Readit News logoReadit News
jordanthoms · 11 years ago
Half the internet is down, Amazon.com is flapping, the AWS website doesn't have any assets, and status.aws has a Green checkmark with a little (i), 40 minutes after the problems start?!

I love AWS but they really need to improve their procedures for communicating during outages. If your parent companies' billion dollar site can be affected in any way on the night before black friday, and even your own site is down, and you are not acknowledging that the service is FUBAR - you have a problem.

erichmond · 11 years ago
Exactly this. In our experience Amazon's status page doesn't reflects actual outages we are having, Cloudwatch often sends false positives (systems being down, when in fact, they are not) and SNS messages get lost in the ether.

We've built our systems to recover from failure states once we know there is a problem. AWS's inability to do that reliably is forcing us to own the problem ourself, and as a result, we will probably migrate away to use cheaper boxes in the cloud.

On the positive side, RDS has been solid.

Deleted Comment

felixgallo · 11 years ago
Imagine what kind of conditions would have to exist for Amazon to use a red indicator.
corobo · 11 years ago
Greentick [i]: Amazon AWS is closing its doors forever, we apologise for the inconvenience
cperciva · 11 years ago
Hey, if you're able to load status.aws.amazon.com then clearly it's working!
jordanthoms · 11 years ago
It's just as well they don't use CF for anything critical on the status site...
WestCoastJustin · 11 years ago
UPDATE: RESOLVED according to the AWS status page -- 6:24 PM PST Between 4:12 PM and 6:02 PM PST, users experienced elevated error rates when making DNS queries for CloudFront distributions. The service has recovered and is operating normally. [2]

--

Cloudfront DNS is hosed. Doing a DNS lookup on my cloudfront distribution fails. Many folks on Twitter also see the issue too [1]. Maybe a failed upgrade or something, their whois info was updated today @ 2014-11-26T16:24:49-0800.

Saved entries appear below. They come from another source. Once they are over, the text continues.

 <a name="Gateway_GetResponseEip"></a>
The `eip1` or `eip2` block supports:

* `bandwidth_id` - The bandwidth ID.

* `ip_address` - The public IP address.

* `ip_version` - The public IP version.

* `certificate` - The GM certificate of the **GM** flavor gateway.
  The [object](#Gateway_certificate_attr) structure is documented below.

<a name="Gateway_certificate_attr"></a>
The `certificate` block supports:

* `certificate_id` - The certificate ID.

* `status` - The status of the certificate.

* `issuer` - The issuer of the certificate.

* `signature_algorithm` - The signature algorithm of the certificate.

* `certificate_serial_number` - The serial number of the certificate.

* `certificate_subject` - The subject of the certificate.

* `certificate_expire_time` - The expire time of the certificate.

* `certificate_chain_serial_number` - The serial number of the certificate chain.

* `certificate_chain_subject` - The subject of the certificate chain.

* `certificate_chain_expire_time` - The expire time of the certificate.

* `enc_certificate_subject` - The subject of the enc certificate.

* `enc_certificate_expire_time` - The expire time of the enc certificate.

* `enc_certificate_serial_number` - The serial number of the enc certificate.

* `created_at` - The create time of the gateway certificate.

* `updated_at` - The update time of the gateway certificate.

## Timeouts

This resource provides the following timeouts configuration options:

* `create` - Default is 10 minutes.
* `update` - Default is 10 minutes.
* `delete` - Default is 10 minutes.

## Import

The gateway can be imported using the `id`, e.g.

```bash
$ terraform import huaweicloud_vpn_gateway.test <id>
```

  [~]$ host d1cg27r99kkbpq.cloudfront.net
  Host d1cg27r99kkbpq.cloudfront.net not found: 2(SERVFAIL)
[1] https://twitter.com/search?q=cloudfront

[2] http://status.aws.amazon.com/

dice · 11 years ago
The AWS status page not showing anything isn't unusual. They'll probably update in half an hour to describe it as a partial failure then revise it to an "all OK" 10 minutes before it's actually fixed then retroactively downgrade it to a minor quality of service disruption.

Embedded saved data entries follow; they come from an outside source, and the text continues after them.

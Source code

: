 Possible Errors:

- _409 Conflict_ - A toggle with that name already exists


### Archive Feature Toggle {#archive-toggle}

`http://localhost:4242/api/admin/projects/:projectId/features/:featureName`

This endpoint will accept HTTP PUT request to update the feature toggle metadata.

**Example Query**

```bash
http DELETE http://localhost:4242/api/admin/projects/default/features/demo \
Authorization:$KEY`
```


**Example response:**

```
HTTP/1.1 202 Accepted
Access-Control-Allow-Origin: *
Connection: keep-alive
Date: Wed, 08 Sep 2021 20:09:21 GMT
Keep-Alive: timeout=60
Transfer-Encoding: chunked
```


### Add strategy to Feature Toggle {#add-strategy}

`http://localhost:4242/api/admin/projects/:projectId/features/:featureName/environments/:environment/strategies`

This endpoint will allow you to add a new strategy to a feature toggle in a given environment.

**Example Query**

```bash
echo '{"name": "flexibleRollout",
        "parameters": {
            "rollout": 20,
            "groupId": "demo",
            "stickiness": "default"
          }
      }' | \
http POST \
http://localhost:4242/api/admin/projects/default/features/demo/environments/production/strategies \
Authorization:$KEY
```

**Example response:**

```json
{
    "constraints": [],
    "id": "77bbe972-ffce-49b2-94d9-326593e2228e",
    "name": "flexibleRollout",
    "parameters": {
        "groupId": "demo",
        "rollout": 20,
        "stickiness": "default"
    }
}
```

Not that I've noticed they tend to lie through their teeth on the status page or anything....

teraflop · 11 years ago
Apparently, "DNS resolution errors" are considered neither a "service disruption" nor a "performance issue", but instead are categorized as an "informational message."
anonymuse · 11 years ago
AWS Status shows Cloudfront DNS issues, which is reflected in our page's assets not loading. Kinda makes me wish we were using something like https://github.com/etsy/cdncontrol/ but that's a fight for another day!

  <title type="text">Informational message: DNS Resolution      errors </title>

  <link>http://status.aws.amazon.com</link>

  <pubDate>Wed, 26 Nov 2014 17:00:39 PST</pubDate>
	   <guid>http://status.aws.amazon.com/#cloudfront_1417050039</guid>

  <description>We are currently investigating increased error   rates for DNS queries for CloudFront distributions.  </description>

anonymuse · 11 years ago
Anecdotally, our site is now loading quickly for me: http://canary.is/.

However, digging the Cloudfront name servers times out intermittently:

  $ dig +short @ns-666.awsdns-19.net cloudfront.net
  ;; connection timed out; no servers could be reached

Essa · 11 years ago
pestaa · 11 years ago
I too like jokes, but saying nothing else leads to superficial discussions.
ejdyksen · 11 years ago
Amazon appears to be up for me, but a number of places are still affected:

- All of Vox Media's properties (The Verge, Polygon, Vox.com, SBNation, etc)

- All of Atlasssian's services (Bitbucket, Jira OnDemand, etc)

- Flowdock

- Instagram

- aws.amazon.com has no assets

Edit: console.aws.amazon.com has no assets, either, so it's also currently worthless.

It's probably worth having a DNS failover strategy for Route53 (if that's what you're using) that doesn't involve the UI on console.aws.amazon.com.

stevekemp · 11 years ago
> It's probably worth having a DNS failover strategy for Route53 (if that's what you're using) that doesn't involve the UI on console.aws.amazon.com.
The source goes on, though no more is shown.